Post by retrofuturist »

Greetings,

I just wanted to share the following meditation experience I've had a few times over the last couple of days.

With all this talk of sankharas 8-) I've been quite vigilant over the last week in observing the five aggregates... which is pretty good for me, because usually in day to day living I opt for the six-sense bases because I can't get a grip on the lower level mental constituents during daily activity. Anyway, I've been mindful not only of these aggregates, but also the process of subtle volitional formation that lies behind it all. Even the slight shift of an eye is something I've observed as being a volitional act. Now, don't be under the impression I've been doing this 24-7, but it's been reasonably constant. I've been keeping in mind also that principle of idappaccayata, which underpins dependent origination, namely "When there is this, that is. With the arising of this, that arises. When this is not, neither is that. With the cessation of this, that ceases." The 'this' has generally been formations (certainly unwholesome ones, but even wholesome ones too), and the 'that' has generally been dukkha, probably scoped out best by Thanissaro's definition of 'stress'.

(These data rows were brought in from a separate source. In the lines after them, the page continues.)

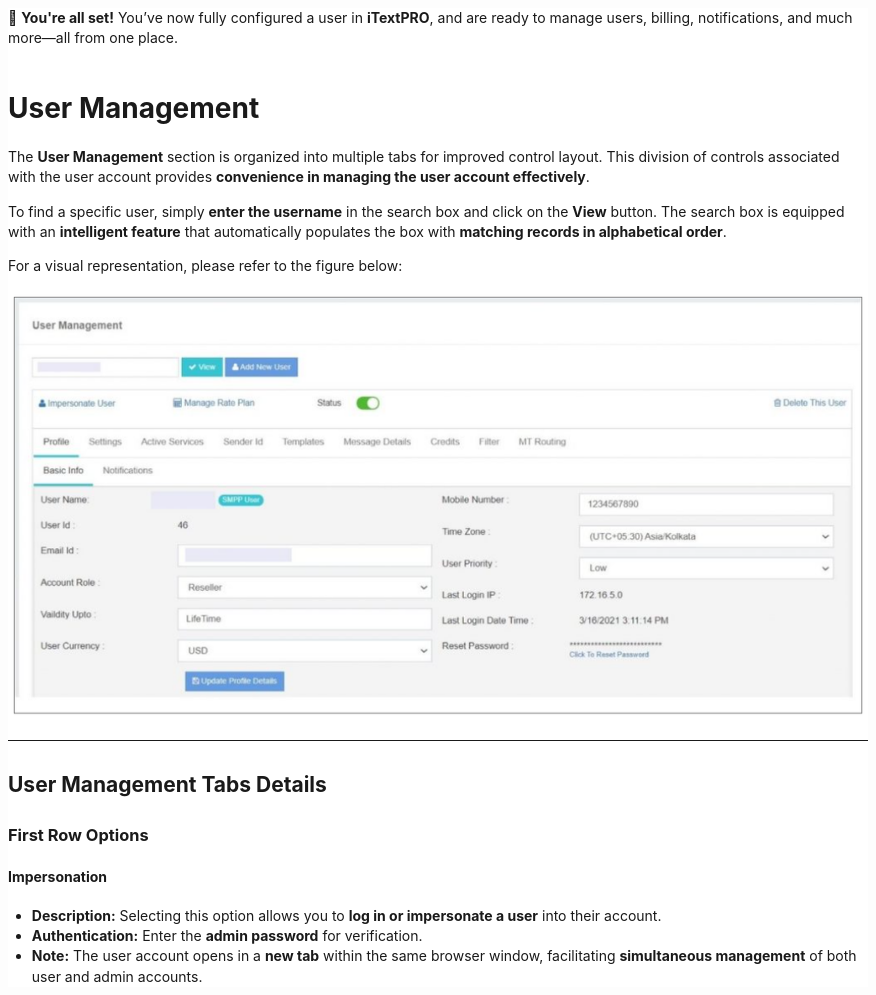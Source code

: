 
🎉 **You're all set!** You’ve now fully configured a user in **iTextPRO**, and are ready to manage users, billing, notifications, and much more—all from one place.

# User Management

The **User Management** section is organized into multiple tabs for improved control layout. This division of controls associated with the user account provides **convenience in managing the user account effectively**.

To find a specific user, simply **enter the username** in the search box and click on the **View** button. The search box is equipped with an **intelligent feature** that automatically populates the box with **matching records in alphabetical order**.

For a visual representation, please refer to the figure below:

![User Management](images/usermanagement1.png)

---

## User Management Tabs Details

### First Row Options

#### **Impersonation**
- **Description:** Selecting this option allows you to **log in or impersonate a user** into their account.
- **Authentication:** Enter the **admin password** for verification.
- **Note:** The user account opens in a **new tab** within the same browser window, facilitating **simultaneous management** of both user and admin accounts.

OK, so that's been the current modus operandi. I've meditated a few times as well lately, and over the last couple of days have had some interesting results, both in sitting meditation, and lying on my back. I start with some basic breath meditation and attempts to prevent the arising of papanca. When I've been determined and focused, I've actually managed to do that, and achieve a certain 'spaciousness' and 'openness' about the meditation where the mind relaxes yet remains clear, which is good, because I don't always get that, but it is in itself nothing new. What has been new is that I've been taking in with me this commitment to observe sankharas and to use the meditation as a means to still them further, so even in the 'spaciousness', I've endeavoured to observe even the slightest volition to move or redirect my attention to anything else. In order to still volition, I've held my awareness at a point in my forehead (I suppose you'd call it 'third eye', though I don't really buy into all that), or (if this makes sense) a point perhaps 30cm direct outside, in front of the body at that height. That's helped to keep my eyes (even though behind eyelids) pegged to a certain spot... like training an elephant, I've held them there. Cruder sankharas like greed and ill-will aren't present, and when relaxing into the spaciousness, even wholesome formations seem inherently stressful or obscuring compared to their absence, so letting go of those too has been possible too.

All good. At this point then, I start to hear a ringing in my ears, the body starts to 'cloud over' and I feel a blissful clearing of the mind in the temporary absence of any (observable) sankharas. This has happened about 6 times to date, and each instance has lasted anywhere between maybe 5 and 45 seconds. When it finishes (particularly in the session where I was lying on my back) it was possible to observe the sankharas that had been re-introduced into the equation (which doubtlessly was the cause behind the ending of the blissful state) and attempt to re-still them through bringing all activity back to that aforementioned point and not empowering them with any movement. From there, the blissful state could be reapproached.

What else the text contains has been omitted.